Historique : comment en sommes-nous arrivés à utiliser la microfluidique de gouttes ?

Phage display

Les anticorps ont un potentiel thérapeutique élevé. Un obstacle majeur était la nécessité d’utiliser des anticorps humains pour limiter toute réponse immunitaire. Ceci s’est révélé extrêmement difficile jusque dans les années 1990, la technologie des hybridomes utilisée pour créer des anticorps monoclonaux de souris étant inadaptée pour les anticorps humains.
Une solution fut développée au laboratoire MRC de biologie moléculaire de Cambridge au début des années 1990. Avec Greg Winter, Andrew Griffiths a développé la méthode du « phage display », un système d’évolution dirigée pour la sélection d’anticorps humains à visée thérapeutique. Le phage display est basé sur le principe de l’évolution darwinienne appliquée à des molécules en laboratoire par plusieurs cycles de mutation et sélection. Un élément clé fut de parvenir à maintenir le lien entre génotype (le code ADN) et phénotype (l’activité à sélectionner). Cette technologie permet tout autant d’étudier les mécanismes fondamentaux d’évolution des molécules que leur ingénierie à des fins applicatives.

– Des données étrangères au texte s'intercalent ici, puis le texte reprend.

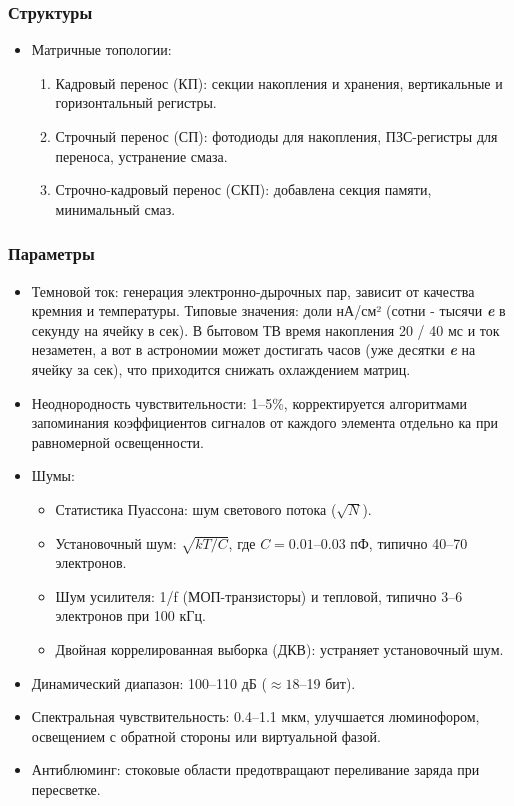 	\subsubsection{Структуры}
	\begin{itemize}
		\item Матричные топологии:
		\begin{enumerate}
			\item Кадровый перенос (КП): секции накопления и хранения, вертикальные и горизонтальный регистры.
			\item Строчный перенос (СП): фотодиоды для накопления, ПЗС-регистры для переноса, устранение смаза.
			\item Строчно-кадровый перенос (СКП): добавлена секция памяти, минимальный смаз.
		\end{enumerate}
	\end{itemize}
	\vspace{-1em}
	\subsubsection{Параметры}
	\begin{itemize}[leftmargin=2em]
		\item Темновой ток: генерация электронно-дырочных пар, зависит от качества кремния и температуры. Типовые значения: доли нА/см² (сотни - тысячи \textit{\textbf{e}} в секунду на ячейку в сек). 
		\newline
		В бытовом ТВ время накопления 20 / 40 мс и ток незаметен, а вот в астрономии может достигать часов (уже десятки \textit{\textbf{e}} на ячейку за сек), что приходится снижать охлаждением матриц.
		\item Неоднородность чувствительности: 1–5\%, корректируется алгоритмами запоминания коэффициентов сигналов от каждого элемента отдельно ка при равномерной освещенности.
		\item Шумы:
		\begin{itemize}
			\item Статистика Пуассона: шум светового потока (\( \sqrt{N} \)).
			\item Установочный шум: \( \sqrt{kT/C} \), где \( C = 0.01 \)–0.03 пФ, типично 40–70 электронов.
			\item Шум усилителя: 1/f (МОП-транзисторы) и тепловой, типично 3–6 электронов при 100 кГц.
			\item Двойная коррелированная выборка (ДКВ): устраняет установочный шум.
		\end{itemize}
		\item Динамический диапазон: 100–110 дБ (\( \approx 18 \)–19 бит).
		\item Спектральная чувствительность: 0.4–1.1 мкм, улучшается люминофором, освещением с обратной стороны или виртуальной фазой.
		\item Антиблюминг: стоковые области предотвращают переливание заряда при пересветке.
	\end{itemize}
	
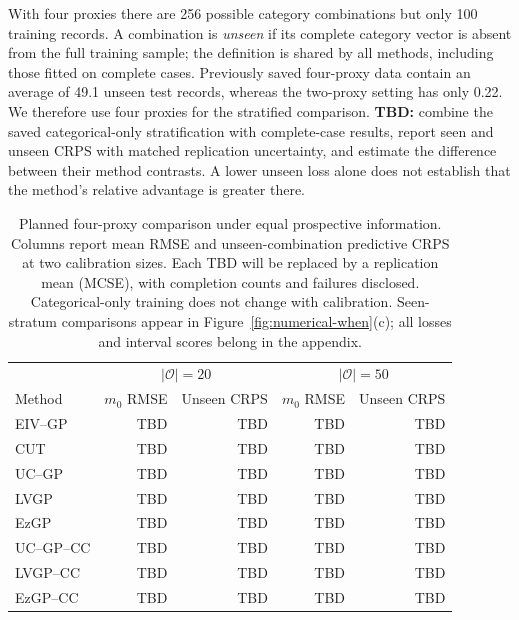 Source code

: With four proxies there are 256 possible category combinations but only 100 training records. A combination is \emph{unseen} if its complete category vector is absent from the full training sample; the definition is shared by all methods, including those fitted on complete cases. Previously saved four-proxy data contain an average of 49.1 unseen test records, whereas the two-proxy setting has only 0.22. We therefore use four proxies for the stratified comparison. \textbf{TBD:} combine the saved categorical-only stratification with complete-case results, report seen and unseen CRPS with matched replication uncertainty, and estimate the difference between their method contrasts. A lower unseen loss alone does not establish that the method's relative advantage is greater there.

\begin{table}[!htbp]
\centering\small
\caption{Planned four-proxy comparison under equal prospective information. Columns report mean RMSE and unseen-combination predictive CRPS at two calibration sizes. Each TBD will be replaced by a replication mean (MCSE), with completion counts and failures disclosed. Categorical-only training does not change with calibration. Seen-stratum comparisons appear in Figure~\ref{fig:numerical-when}(c); all losses and interval scores belong in the appendix.}
\label{tab:numerical-calibration-fairness}
\begin{tabular}{lrrrr}
\toprule
 & \multicolumn{2}{c}{$|\mathcal O|=20$} & \multicolumn{2}{c}{$|\mathcal O|=50$}\\
Method & $m_0$ RMSE & Unseen CRPS & $m_0$ RMSE & Unseen CRPS\\
\midrule
EIV--GP & TBD & TBD & TBD & TBD\\
CUT & TBD & TBD & TBD & TBD\\
UC--GP & TBD & TBD & TBD & TBD\\
LVGP & TBD & TBD & TBD & TBD\\
EzGP & TBD & TBD & TBD & TBD\\
UC--GP--CC & TBD & TBD & TBD & TBD\\
LVGP--CC & TBD & TBD & TBD & TBD\\
EzGP--CC & TBD & TBD & TBD & TBD\\
\bottomrule
\end{tabular}
\end{table}

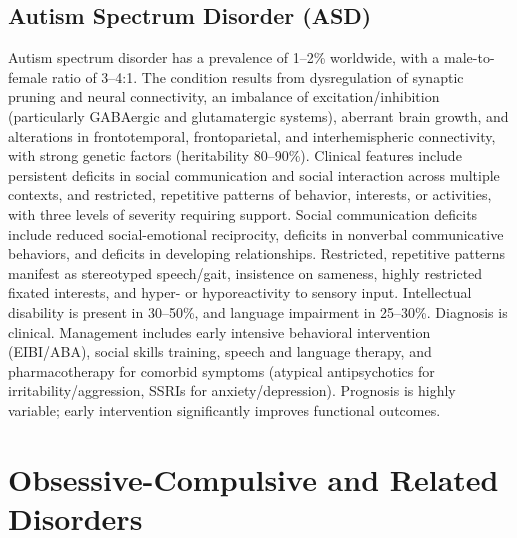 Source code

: \subsection{Autism Spectrum Disorder (ASD)}
\label{sec:Autism Spectrum Disorder (ASD)}
Autism spectrum disorder has a prevalence of 1--2\% worldwide, with a male-to-female ratio of 3--4:1. The condition results from dysregulation of synaptic pruning and neural connectivity, an imbalance of excitation/inhibition (particularly GABAergic and glutamatergic systems), aberrant brain growth, and alterations in frontotemporal, frontoparietal, and interhemispheric connectivity, with strong genetic factors (heritability 80--90\%). Clinical features include persistent deficits in social communication and social interaction across multiple contexts, and restricted, repetitive patterns of behavior, interests, or activities, with three levels of severity requiring support. Social communication deficits include reduced social-emotional reciprocity, deficits in nonverbal communicative behaviors, and deficits in developing relationships. Restricted, repetitive patterns manifest as stereotyped speech/gait, insistence on sameness, highly restricted fixated interests, and hyper- or hyporeactivity to sensory input. Intellectual disability is present in 30--50\%, and language impairment in 25--30\%. Diagnosis is clinical. Management includes early intensive behavioral intervention (EIBI/ABA), social skills training, speech and language therapy, and pharmacotherapy for comorbid symptoms (atypical antipsychotics for irritability/aggression, SSRIs for anxiety/depression). Prognosis is highly variable; early intervention significantly improves functional outcomes.

\section{Obsessive-Compulsive and Related Disorders}





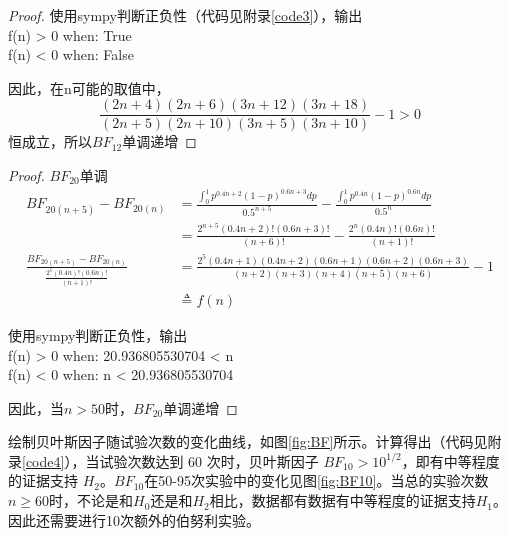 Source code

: \documentclass[stu,12pt,floatsintext]{apa7} %
\begin{document}
\begin{enumerate}[itemsep=2pt,topsep=0pt,parsep=0pt,label=(\alph*)]
\begin{proof}
    使用sympy判断正负性（代码见附录\ref{code3}），输出\\
    f(n) > 0 when: True\\
    f(n) < 0 when: False

    因此，在n可能的取值中，
    \[\frac{(2n+4)(2n+6)(3n+12)(3n+18)}{(2n+5)(2n+10)(3n+5)(3n+10)}-1>0\]恒成立，所以\(BF_{12}\)单调递增
    \end{proof}

    \begin{proof}
    \(BF_{20}\)单调
    \begin{align*}
        BF_{20(n+5)}-BF_{20(n)} & = \frac{\int_0^1 p^{0.4n+2} (1-p)^{0.6n+3} dp}{0.5^{n+5}} - \frac{\int_0^1 p^{0.4n} (1-p)^{0.6n} dp}{0.5^{n}}\\
        & = \frac{{2}^{n + 5} \left(0.4 n + 2\right)! \left(0.6 n + 3\right)!}{\left( n + 6\right)!} - \frac{ {2}^{n} \left(0.4 n\right)! \left(0.6 n\right)!}{\left( n + 1\right)!}\\
        \frac{BF_{20(n+5)}-BF_{20(n)}}{\frac{2^5(0.4n)!(0.6n)!}{(n+1)!}} & =\frac{2^5(0.4n+1)(0.4n+2)(0.6n+1)(0.6n+2)(0.6n+3)}{(n+2)(n+3)(n+4)(n+5)(n+6)}-1\\
        & \triangleq f(n)
    \end{align*}

    使用sympy判断正负性，输出\\
    f(n) > 0 when: 20.936805530704 < n\\
    f(n) < 0 when: n < 20.936805530704

    因此，当\(n>50\)时，\(BF_{20}\)单调递增
    \end{proof}

    
    绘制贝叶斯因子随试验次数的变化曲线，如图\ref{fig:BF}所示。计算得出（代码见附录\ref{code4}），当试验次数达到 60 次时，贝叶斯因子 \(BF_{10}> 10^{1/2}\)，即有中等程度的证据支持 \(H_2\)。\(BF_{10}\)在50-95次实验中的变化见图\ref{fig:BF10}。当总的实验次数\(n \geq 60\)时，不论是和\(H_0\)还是和\(H_2\)相比，数据都有数据有中等程度的证据支持\(H_1\)。\\
    
    \vspace{0.5\baselineskip}
    因此还需要进行10次额外的伯努利实验。


\end{enumerate}
\end{document}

Compartimentation in vitro

Le phage display est un système simple et efficace pour sélectionner une activité d’attachement. Cependant il n’est pas bien adapté à la sélection d’activités catalytiques ou de régulation. Pour franchir ces limitations, Andrew Griffiths et Dan Tawfik (maintenant au Weizman Institute) ont développé la compartimentation in vitro (IVC), dans laquelle le lien entre génotype et phénotype est tout simplement assuré au sein de microgouttes d’eau dans l’huile. Cette idée reproduit le fonctionnement des cellules où les gènes (ADN), les ARN et protéines codées par ces gènes, les produits de leur activités catalytiques sont contenus à l’intérieur d’une même membrane. Ces gouttes d’eau ont un diamètre typique de 2,6 microns (équivalent à la taille d’une bactérie), soit un volume de 5 femtolitres, soit 50 microlitres fragmentés en 10 milliards de gouttes. Ces gouttes sont des versions très simplifiées des cellules, donc bien plus aptes à l’ingénierie.

L’IVC a été utilisée pour sélectionner des protéines et ARN pour de nombreuses activités de reconnaissance, de catalyse et de régulations (voir la partie Publications). Il est a noté également que cette idée a naturellement débouché à la PCR en émulsion, qui est maintenant utilisée pour la préparation de plusieurs technologies de séquençage de nouvelle génération.
Mais la polydispersité des émulsions limite leur utilisation à des fins biologiques, car il est très difficile d’obtenir des données quantitatives ou de manipuler les gouttes de manière standardisée. Ainsi, le laboratoire se concentre maintenant sur la microfluidique de goutte, qui permet de dépasser ces limitations.

Microfluidique en gouttes

En 2005, nous avons amorcé une collaboration avec les laboratoires David Weitz (Harvard) et Jérôme Bibette (ESPCI ParisTech) pour développer des systèmes de microfluidique de gouttes pour la biochimie et les biotechnologies. La microfluidique permet en effet de générer des émulsions hautement monodisperse (< 3% de variation de diamètre). Les mesures sont alors compartimentées en gouttes d’eau dans une phase continue d’huile perfluorocarbonée.
Chaque goutte, d’un diamètre allant de 1 à 100 microns, sert de microréacteur indépendant d’un volume de seulement 1 picolitre à 1 nanolitre. Le volume de chaque test est donc réduit jusqu’à 1 million de fois comparé à des méthodes conventionnelles en microplaques de 1536 puits d’environ 1 microlitre.
Depuis 2005, nous avons développé de nombreux outils microfluidiques et amélioré cette technologie.